Whenever Safety presents so called ‘ideas’, ‘slogans’, ‘models’ or ‘thought bubbles’ from so called ‘thought leaders’, make sure you seek out the hidden worldview.
No text, model or discourse is neutral or objective. It comes from a worldview, a way of seeing the world. A worldview is also known as a methodology, philosophy, ethic or ontology (a theory of being).
It is very rare, anywhere in safety, that a worldview is articulated or declared. But, the worldview is there, it is just not declared openly or transparently, which is unethical.
For example, the swiss-cheese model of linear causality (James Reason) comes from a worldview that is Aristotelian and Determinist in nature. There are other notions of causality that are circular or quantum in nature that oppose such a worldview. The Determinist worldview is loaded with Natural Law ethics that assumes a Deontological progress of events.
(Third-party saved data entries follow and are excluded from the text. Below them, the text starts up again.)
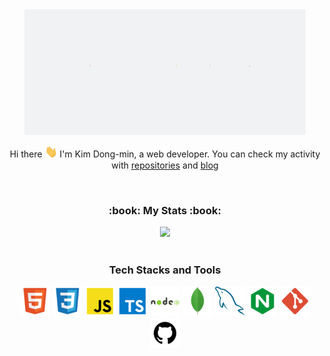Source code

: <div align="center">
  <img width="450" src="https://github.com/dmin0211/dmin0211/blob/main/image/HELLO.gif">
  <p>
    Hi there <img width="20" src = "https://github.com/dmin0211/dmin0211/blob/main/image/Hi.gif"> I'm Kim Dong-min, a web developer.  
    You can check my activity with 
    <a href="https://github.com/dmin0211?tab=repositories">repositories</a> and 
    <a href="https://blog.dongmin.dev">blog</a>
  </p>
</div>

<br>

<div align="center">
  <h3>:book: My Stats :book:</h3>
  <img src="https://github-readme-stats.vercel.app/api?username=dmin0211&show_icons=true&theme=radical">
</div>

<br>

<div align="center">
  <h3>Tech Stacks and Tools</h3>
  <img src="https://github.com/dmin0211/dmin0211/blob/main/image/html.png">
  <img src="https://github.com/dmin0211/dmin0211/blob/main/image/css.png">
  <img src="https://github.com/dmin0211/dmin0211/blob/main/image/js.png">
  <img src="https://github.com/dmin0211/dmin0211/blob/main/image/ts.png">
  <img src="https://github.com/dmin0211/dmin0211/blob/main/image/node.png">
  <img src="https://github.com/dmin0211/dmin0211/blob/main/image/mongodb.png">
  <img src="https://github.com/dmin0211/dmin0211/blob/main/image/mysql.png">
  <img src="https://github.com/dmin0211/dmin0211/blob/main/image/nginx.png">
  <img src="https://github.com/dmin0211/dmin0211/blob/main/image/git.png">
  <img src="https://github.com/dmin0211/dmin0211/blob/main/image/github.png">
</div>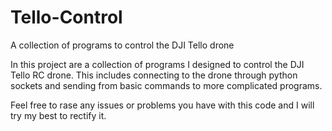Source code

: # Tello-Control
A collection of programs to control the DJI Tello drone  

In this project are a collection of programs I designed to control the DJI Tello RC drone. This includes connecting to the drone through python sockets and sending from basic commands to more complicated programs. 

Feel free to rase any issues or problems you have with this code and I will try my best to rectify it.
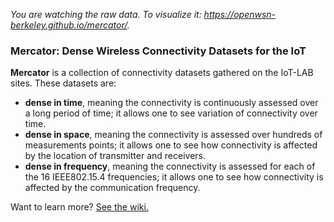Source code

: _You are watching the raw data. To visualize it: https://openwsn-berkeley.github.io/mercator/._

### Mercator: Dense Wireless Connectivity Datasets for the IoT

**Mercator** is a collection of connectivity datasets gathered on the IoT-LAB sites. These datasets are:
* **dense in time**, meaning the connectivity is continuously assessed over a long period of time; it allows one to see variation of connectivity over time.
* **dense in space**, meaning the connectivity is assessed over hundreds of measurements points; it allows one to see how connectivity is affected by the location of transmitter and receivers.
* **dense in frequency**, meaning the connectivity is assessed for each of the 16 IEEE802.15.4 frequencies; it allows one to see how connectivity is affected by the communication frequency.

Want to learn more? [See the wiki.](https://github.com/openwsn-berkeley/mercator/wiki)

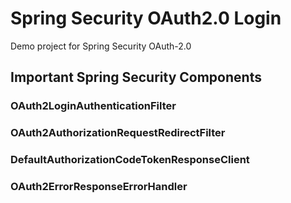 # Spring Security OAuth2.0 Login

Demo project for Spring Security OAuth-2.0

## Important Spring Security Components

### OAuth2LoginAuthenticationFilter
### OAuth2AuthorizationRequestRedirectFilter
### DefaultAuthorizationCodeTokenResponseClient
### OAuth2ErrorResponseErrorHandler
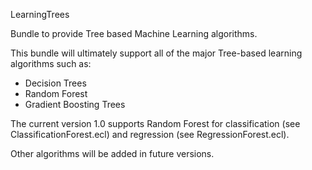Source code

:LearningTrees

Bundle to provide Tree based Machine Learning algorithms.

This bundle will ultimately support all of the major Tree-based learning
algorithms such as:
- Decision Trees
- Random Forest
- Gradient Boosting Trees

The current version 1.0 supports Random Forest for classification
(see ClassificationForest.ecl) and regression (see RegressionForest.ecl).

Other algorithms will be added in future versions.
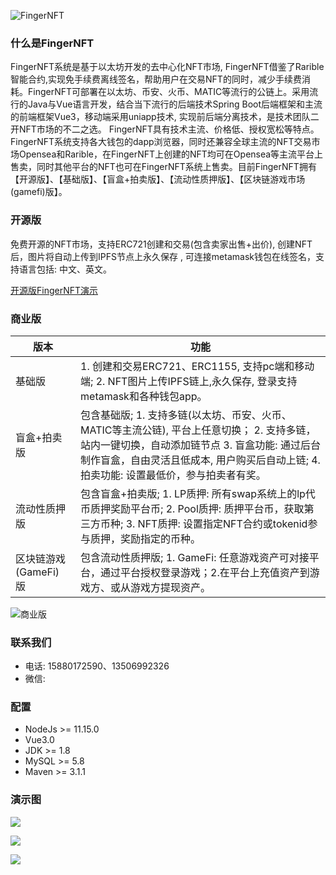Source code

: ![FingerNFT](https://www.fingerchar.com/images/logo.jpg)

### 什么是FingerNFT
FingerNFT系统是基于以太坊开发的去中心化NFT市场, FingerNFT借鉴了Rarible智能合约,实现免手续费离线签名，帮助用户在交易NFT的同时，减少手续费消耗。FingerNFT可部署在以太坊、币安、火币、MATIC等流行的公链上。采用流行的Java与Vue语言开发，结合当下流行的后端技术Spring Boot后端框架和主流的前端框架Vue3，移动端采用uniapp技术, 实现前后端分离技术，是技术团队二开NFT市场的不二之选。
FingerNFT具有技术主流、价格低、授权宽松等特点。FingerNFT系统支持各大钱包的dapp浏览器，同时还兼容全球主流的NFT交易市场Opensea和Rarible，在FingerNFT上创建的NFT均可在Opensea等主流平台上售卖，同时其他平台的NFT也可在FingerNFT系统上售卖。目前FingerNFT拥有【开源版】、【基础版】、【盲盒+拍卖版】、【流动性质押版】、【区块链游戏市场(gamefi)版】。


### 开源版

免费开源的NFT市场，支持ERC721创建和交易(包含卖家出售+出价),  创建NFT后，图片将自动上传到IPFS节点上永久保存 , 可连接metamask钱包在线签名，支持语言包括: 中文、英文。

[开源版FingerNFT演示](https://fingernft.fingerchar.com)


### 商业版


|  版本   |  功能  |  
|---|---|
|  基础版  |  1. 创建和交易ERC721、ERC1155, 支持pc端和移动端;  2. NFT图片上传IPFS链上,永久保存, 登录支持metamask和各种钱包app。   |
|  盲盒+拍卖版  |  包含基础版; 1. 支持多链(以太坊、币安、火币、MATIC等主流公链), 平台上任意切换； 2. 支持多链，站内一键切换，自动添加链节点 3. 盲盒功能: 通过后台制作盲盒，自由灵活且低成本, 用户购买后自动上链;  4. 拍卖功能: 设置最低价，参与拍卖者有奖。  |
| 流动性质押版 | 包含盲盒+拍卖版; 1. LP质押: 所有swap系统上的lp代币质押奖励平台币; 2. Pool质押: 质押平台币，获取第三方币种;  3. NFT质押: 设置指定NFT合约或tokenid参与质押，奖励指定的币种。 |
| 区块链游戏(GameFi) 版| 包含流动性质押版; 1. GameFi: 任意游戏资产可对接平台，通过平台授权登录游戏；2.在平台上充值资产到游戏方、或从游戏方提现资产。 |

![商业版](https://www.fingerchar.com/images/versions.jpg)

### 联系我们
* 电话: 15880172590、13506992326
* 微信: 

### 配置
* NodeJs >= 11.15.0
* Vue3.0
* JDK >= 1.8
* MySQL >= 5.8
* Maven >= 3.1.1

### 演示图
![](https://www.fingerchar.com/images/show1.png)

![](https://www.fingerchar.com/images/show2.png)

![](https://www.fingerchar.com/images/show3.png)



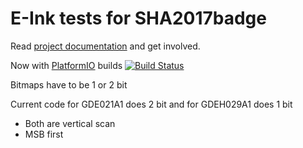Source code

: # E-Ink tests for SHA2017badge

Read [project documentation](https://wiki.sha2017.org/index.php/Projects:Badge) and get involved.

Now with [PlatformIO](http://platformio.org/) builds [![Build Status](https://travis-ci.org/annejan/eink.svg?branch=master)](https://travis-ci.org/annejan/eink)

Bitmaps have to be 1 or 2 bit

Current code for GDE021A1 does 2 bit and for GDEH029A1 does 1 bit
* Both are vertical scan
* MSB first

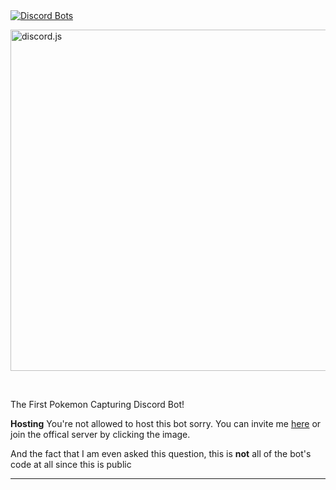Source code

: <a href="https://discordbots.org/bot/330488924449275916?utm_source=widget">
  <img src="https://discordbots.org/api/widget/status/330488924449275916.png" alt="Discord Bots" />

</a>
  <br />
  <p>
    <a href="https://discord.gg/3Chh8gu"><img src="https://i.imgur.com/dsxe65s.jpg" width="546" alt="discord.js" /></a>
  </p>
  <br />



The First Pokemon Capturing Discord Bot!

**Hosting**
You're not allowed to host this bot sorry. You can invite me [here](https://discordapp.com/oauth2/authorize?client_id=330488924449275916&scope=bot&permissions=268746822) or join the offical server by clicking the image. 

And the fact that I am even asked this question, this is **not** all of the bot's code at all since this is public
<!-- [![](https://discordapp.com/api/guilds/334745231163654145/embed.png?style=banner2)](https://discord.gg/3Chh8gu) -->
 
 ---
<!-- "Discord", "Discord App", and any associated logos are registered trademarks of Hammer & Chisel, inc. -->
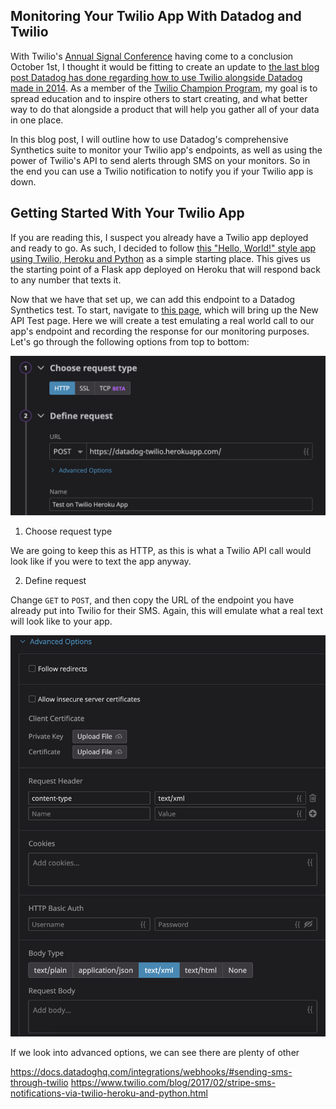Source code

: ## Monitoring Your Twilio App With Datadog and Twilio

With Twilio's [Annual Signal Conference](https://signal.twilio.com/) having come to a conclusion October 1st, I thought it would be fitting to create an update to [the last blog post Datadog has done regarding how to use Twilio alongside Datadog made in 2014](https://www.datadoghq.com/blog/send-alerts-sms-customizable-webhooks-twilio/). As a member of the [Twilio Champion Program](https://www.twilio.com/champions), my goal is to spread education and to inspire others to start creating, and what better way to do that alongside a product that will help you gather all of your data in one place.

In this blog post, I will outline how to use Datadog's comprehensive Synthetics suite to monitor your Twilio app's endpoints, as well as using the power of Twilio's API to send alerts through SMS on your monitors. So in the end you can use a Twilio notification to notify you if your Twilio app is down.

## Getting Started With Your Twilio App

If you are reading this, I suspect you already have a Twilio app deployed and ready to go. As such, I decided to follow [this "Hello, World!" style app using Twilio, Heroku and Python](https://www.twilio.com/blog/2017/02/stripe-sms-notifications-via-twilio-heroku-and-python.html) as a simple starting place. This gives us the starting point of a Flask app deployed on Heroku that will respond back to any number that texts it.

Now that we have that set up, we can add this endpoint to a Datadog Synthetics test. To start, navigate to [this page](https://app.datadoghq.com/synthetics/create), which will bring up the New API Test page. Here we will create a test emulating a real world call to our app's endpoint and recording the response for our monitoring purposes. Let's go through the following options from top to bottom:

![](1.png)

1. Choose request type

We are going to keep this as HTTP, as this is what a Twilio API call would look like if you were to text the app anyway.

2. Define request

Change `GET` to `POST`, and then copy the URL of the endpoint you have already put into Twilio for their SMS. Again, this will emulate what a real text will look like to your app.

![](2.png)

If we look into advanced options, we can see there are plenty of other 

https://docs.datadoghq.com/integrations/webhooks/#sending-sms-through-twilio
https://www.twilio.com/blog/2017/02/stripe-sms-notifications-via-twilio-heroku-and-python.html

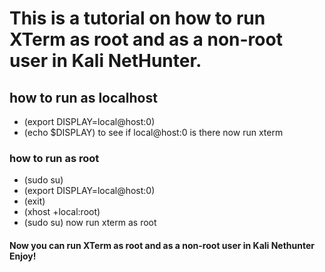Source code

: # This is a tutorial on how to run XTerm as root and as a non-root user in Kali NetHunter.

## how to run as localhost
* (export DISPLAY=local@host:0)
* (echo $DISPLAY) to see if local@host:0 is there now run xterm
### how to run as root

* (sudo su)
* (export DISPLAY=local@host:0)
* (exit)
* (xhost +local:root)
* (sudo su)
now run xterm as root

#### Now you can run XTerm as root and as a non-root user in Kali Nethunter Enjoy!
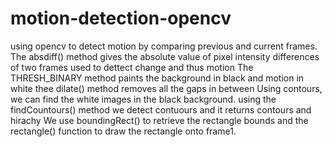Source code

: # motion-detection-opencv
using opencv to detect motion by comparing previous and current frames.
The absdiff() method gives the absolute value of pixel intensity differences of two frames used to dettect change and thus motion 
The THRESH_BINARY method paints the background in black and motion in white thee dilate() method removes all the gaps in between 
Using contours, we can find the white images in the black background.
using the findCountours() method we detect contuours and it returns contours and hirachy 
We use boundingRect() to retrieve the rectangle bounds and the rectangle() function to draw the rectangle onto frame1.

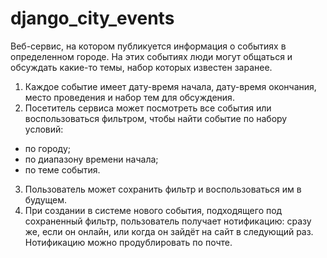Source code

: # django_city_events
Веб-сервис, на котором публикуется информация о событиях в определенном городе. 
На этих событиях люди могут общаться и обсуждать какие-то темы, набор которых известен заранее.
1. Каждое событие имеет дату-время начала, дату-время окончания, место проведения и набор тем для обсуждения.
2. Посетитель сервиса может посмотреть все события или воспользоваться фильтром, чтобы найти событие по набору условий:
  * по городу; 
  * по диапазону времени начала;
  * по теме события.
3. Пользователь может сохранить фильтр и воспользоваться им в будущем.
4. При создании в системе нового события, подходящего под сохраненный фильтр, пользователь получает нотификацию: сразу же, если он онлайн, или когда он зайдёт на сайт в следующий раз. Нотификацию можно продублировать по почте.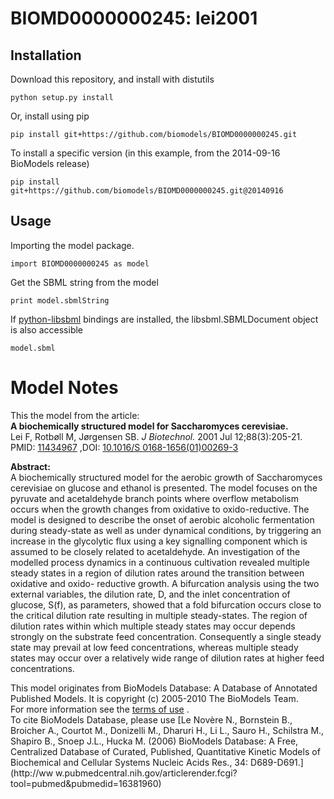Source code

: # BIOMD0000000245: lei2001

## Installation

Download this repository, and install with distutils

`python setup.py install`

Or, install using pip

`pip install git+https://github.com/biomodels/BIOMD0000000245.git`

To install a specific version (in this example, from the 2014-09-16 BioModels release)

`pip install git+https://github.com/biomodels/BIOMD0000000245.git@20140916`

## Usage

Importing the model package.

`import BIOMD0000000245 as model`

Get the SBML string from the model

`print model.sbmlString`

If [python-libsbml](https://pypi.python.org/pypi/python-libsbml) bindings are
installed, the libsbml.SBMLDocument object is also accessible

`model.sbml`


# Model Notes


This the model from the article:  
**A biochemically structured model for Saccharomyces cerevisiae.**   
Lei F, Rotbøll M, Jørgensen SB. _J Biotechnol._ 2001 Jul 12;88(3):205-21.
PMID: [11434967](http://www.ncbi.nlm.nih.gov/pubmed/11434967) ,DOI: [10.1016/S
0168-1656(01)00269-3](http://dx.doi.org/10.1016/S0168-1656\(01\)00269-3)

**Abstract:**   
A biochemically structured model for the aerobic growth of Saccharomyces
cerevisiae on glucose and ethanol is presented. The model focuses on the
pyruvate and acetaldehyde branch points where overflow metabolism occurs when
the growth changes from oxidative to oxido-reductive. The model is designed to
describe the onset of aerobic alcoholic fermentation during steady-state as
well as under dynamical conditions, by triggering an increase in the
glycolytic flux using a key signalling component which is assumed to be
closely related to acetaldehyde. An investigation of the modelled process
dynamics in a continuous cultivation revealed multiple steady states in a
region of dilution rates around the transition between oxidative and oxido-
reductive growth. A bifurcation analysis using the two external variables, the
dilution rate, D, and the inlet concentration of glucose, S(f), as parameters,
showed that a fold bifurcation occurs close to the critical dilution rate
resulting in multiple steady-states. The region of dilution rates within which
multiple steady states may occur depends strongly on the substrate feed
concentration. Consequently a single steady state may prevail at low feed
concentrations, whereas multiple steady states may occur over a relatively
wide range of dilution rates at higher feed concentrations.

This model originates from BioModels Database: A Database of Annotated
Published Models. It is copyright (c) 2005-2010 The BioModels Team.  
For more information see the [terms of
use](http://www.ebi.ac.uk/biomodels/legal.html) .  
To cite BioModels Database, please use [Le Novère N., Bornstein B., Broicher
A., Courtot M., Donizelli M., Dharuri H., Li L., Sauro H., Schilstra M.,
Shapiro B., Snoep J.L., Hucka M. (2006) BioModels Database: A Free,
Centralized Database of Curated, Published, Quantitative Kinetic Models of
Biochemical and Cellular Systems Nucleic Acids Res., 34: D689-D691.](http://ww
w.pubmedcentral.nih.gov/articlerender.fcgi?tool=pubmed&pubmedid=16381960)


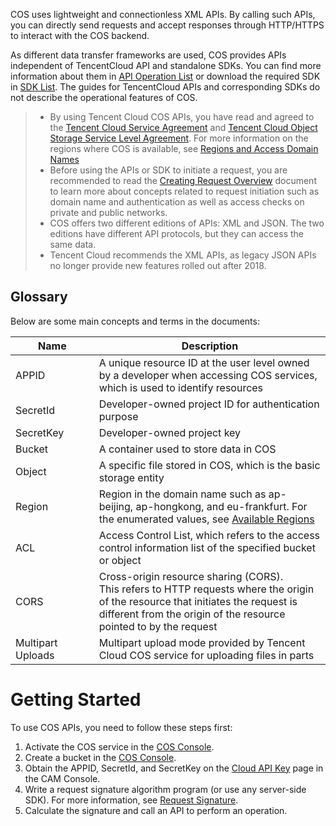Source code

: COS uses lightweight and connectionless XML APIs. By calling such APIs, you can directly send requests and accept responses through HTTP/HTTPS to interact with the COS backend.

As different data transfer frameworks are used, COS provides APIs independent of TencentCloud API and standalone SDKs. You can find more information about them in [API Operation List](https://intl.cloud.tencent.com/document/product/436/10111) or download the required SDK in [SDK List](https://intl.cloud.tencent.com/document/product/436/6474). The guides for TencentCloud APIs and corresponding SDKs do not describe the operational features of COS.

>
>- By using Tencent Cloud COS APIs, you have read and agreed to the [Tencent Cloud Service Agreement](https://intl.cloud.tencent.com/document/product/301/9248) and [Tencent Cloud Object Storage Service Level Agreement](https://intl.cloud.tencent.com/document/product/436/6227).
For more information on the regions where COS is available, see [Regions and Access Domain Names](https://intl.cloud.tencent.com/document/product/436/6224) 
>- Before using the APIs or SDK to initiate a request, you are recommended to read the [Creating Request Overview](https://intl.cloud.tencent.com/document/product/436/30613) document to learn more about concepts related to request initiation such as domain name and authentication as well as access checks on private and public networks.
>- COS offers two different editions of APIs: XML and JSON. The two editions have different API protocols, but they can access the same data.
>- Tencent Cloud recommends the XML APIs, as legacy JSON APIs no longer provide new features rolled out after 2018.

## Glossary
Below are some main concepts and terms in the documents:
<style rel="stylesheet">
table th:nth-of-type(1) {
width: 150px;	
}
table th:nth-of-type(2) {
width:550px;	
}
</style>

| Name |	 Description |
|---|---|
| APPID	| A unique resource ID at the user level owned by a developer when accessing COS services, which is used to identify resources |
| SecretId | Developer-owned project ID for authentication purpose |
| SecretKey	| Developer-owned project key |
| Bucket |	A container used to store data in COS |
| Object |	A specific file stored in COS, which is the basic storage entity |
| Region|	Region in the domain name such as ap-beijing, ap-hongkong, and eu-frankfurt. For the enumerated values, see [Available Regions](https://intl.cloud.tencent.com/document/product/436/6224) |
| ACL |	Access Control List, which refers to the access control information list of the specified bucket or object |
| CORS | Cross-origin resource sharing (CORS). <br>This refers to HTTP requests where the origin of the resource that initiates the request is different from the origin of the resource pointed to by the request |
| Multipart Uploads | Multipart upload mode provided by Tencent Cloud COS service for uploading files in parts |


# Getting Started

To use COS APIs, you need to follow these steps first:

1. Activate the COS service in the [COS Console](https://console.cloud.tencent.com/cos5).
2. Create a bucket in the [COS Console](https://console.cloud.tencent.com/cos5).
3. Obtain the APPID, SecretId, and SecretKey on the [Cloud API Key](https://console.cloud.tencent.com/capi) page in the CAM Console.
4. Write a request signature algorithm program (or use any server-side SDK). For more information, see [Request Signature](https://intl.cloud.tencent.com/document/product/436/7778).
5. Calculate the signature and call an API to perform an operation.
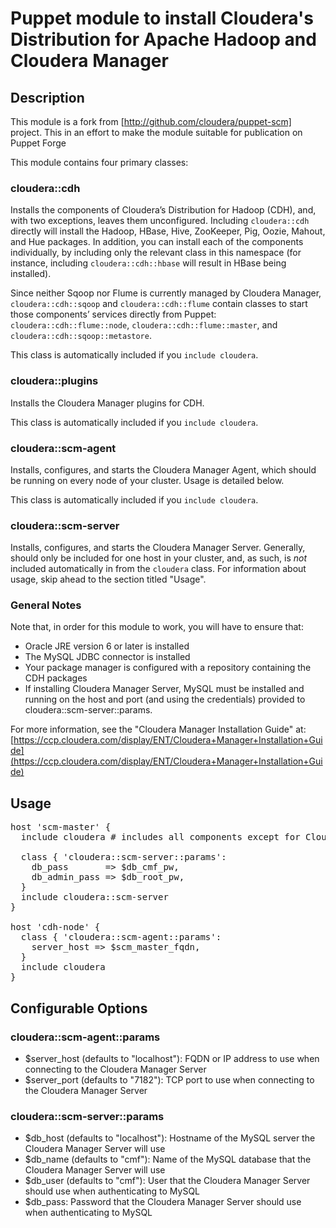 # Puppet module to install Cloudera's Distribution for Apache Hadoop and Cloudera Manager

## Description

This module is a fork from [http://github.com/cloudera/puppet-scm] project. This in an effort to make the module suitable for publication on Puppet Forge

This module contains four primary classes:

### cloudera::cdh

Installs the components of Cloudera’s Distribution for Hadoop (CDH), and, with two exceptions, leaves them unconfigured. Including `cloudera::cdh` directly will install the Hadoop, HBase, Hive, ZooKeeper, Pig, Oozie, Mahout, and Hue packages. In addition, you can install each of the components individually, by including only the relevant class in this namespace (for instance, including `cloudera::cdh::hbase` will result in HBase being installed).

Since neither Sqoop nor Flume is currently managed by Cloudera Manager, `cloudera::cdh::sqoop` and `cloudera::cdh::flume` contain classes to start those components’ services directly from Puppet: `cloudera::cdh::flume::node`, `cloudera::cdh::flume::master`, and `cloudera::cdh::sqoop::metastore`.

This class is automatically included if you `include cloudera`.


### cloudera::plugins

Installs the Cloudera Manager plugins for CDH. 

This class is automatically included if you `include cloudera`.

### cloudera::scm-agent

Installs, configures, and starts the Cloudera Manager Agent, which should be running on every
node of your cluster.  Usage is detailed below.

This class is automatically included if you `include cloudera`.

### cloudera::scm-server

Installs, configures, and starts the Cloudera Manager Server.  Generally, should only
be included for one host in your cluster, and, as such, is *not* included automatically
in from the `cloudera` class.  For information about usage, skip ahead to the section titled "Usage".

### General Notes

Note that, in order for this module to work, you will have to ensure that:

 * Oracle JRE version 6 or later is installed
 * The MySQL JDBC connector is installed
 * Your package manager is configured with a repository containing the CDH packages
 * If installing Cloudera Manager Server, MySQL must be installed and running on the host and port (and using the credentials) provided to cloudera::scm-server::params.

For more information, see the "Cloudera Manager Installation Guide" at:
[https://ccp.cloudera.com/display/ENT/Cloudera+Manager+Installation+Guide](https://ccp.cloudera.com/display/ENT/Cloudera+Manager+Installation+Guide)

## Usage

<pre>
host 'scm-master' {
  include cloudera # includes all components except for Cloudera Manager Server
 
  class { 'cloudera::scm-server::params':
    db_pass       => $db_cmf_pw,
    db_admin_pass => $db_root_pw,
  }
  include cloudera::scm-server
}

host 'cdh-node' {
  class { 'cloudera::scm-agent::params':
    server_host => $scm_master_fqdn,
  }
  include cloudera
}
</pre>

## Configurable Options

### cloudera::scm-agent::params

 * $server\_host (defaults to "localhost"): FQDN or IP address to use when connecting to the Cloudera Manager Server
 * $server\_port (defaults to "7182"): TCP port to use when connecting to the Cloudera Manager Server

### cloudera::scm-server::params
 * $db\_host (defaults to "localhost"): Hostname of the MySQL server the Cloudera Manager Server will use
 * $db\_name (defaults to "cmf"): Name of the MySQL database that the Cloudera Manager Server will use
 * $db\_user (defaults to "cmf"): User that the Cloudera Manager Server should use when authenticating to MySQL
 * $db\_pass: Password that the Cloudera Manager Server should use when authenticating to MySQL
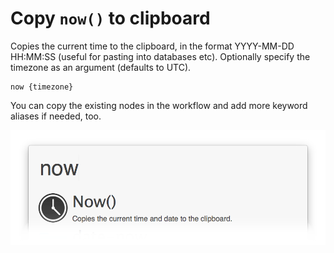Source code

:# Copy `now()` to clipboard

Copies the current time to the clipboard, in the format YYYY-MM-DD HH:MM:SS (useful for pasting into databases etc). Optionally specify the timezone as an argument (defaults to UTC).

    now {timezone}

You can copy the existing nodes in the workflow and add more keyword aliases if needed, too.

![Copy Now() to clipboard](../screenshots/now.png)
A Deontological ethic and natural Law ethics enables the worship of zero and a masculinist pursuit of objects, as a ‘duty’. Even the groups that proclaim a focus on women in safety hold to a masculinist ethic, symbolised in zero. One can only believe in zero in the denial of fallibility and mortality.
Of course, with no expertise in ethics, this enables academics from the so called ‘Safety Science Lab’ to declare zero a ‘moral goal’ (https://safetyrisk.net/zero-is-an-immoral-goal/). Any denial of fallibility and mortality and an expectation of perfection can only lead to the brutalism of persons.
Now, all of this language will seem alien to Safety, because it puts its head in the sand and when any word over 4 letters is presented, is dismissed as ‘academic’. Such a convenient lens with which to keep one’s head in the sand enables philosophies that demonise persons to flourish. Sometimes, these philosophies are hidden in discourse of ‘positivity’, ‘resilience engineering’ and ‘new view’.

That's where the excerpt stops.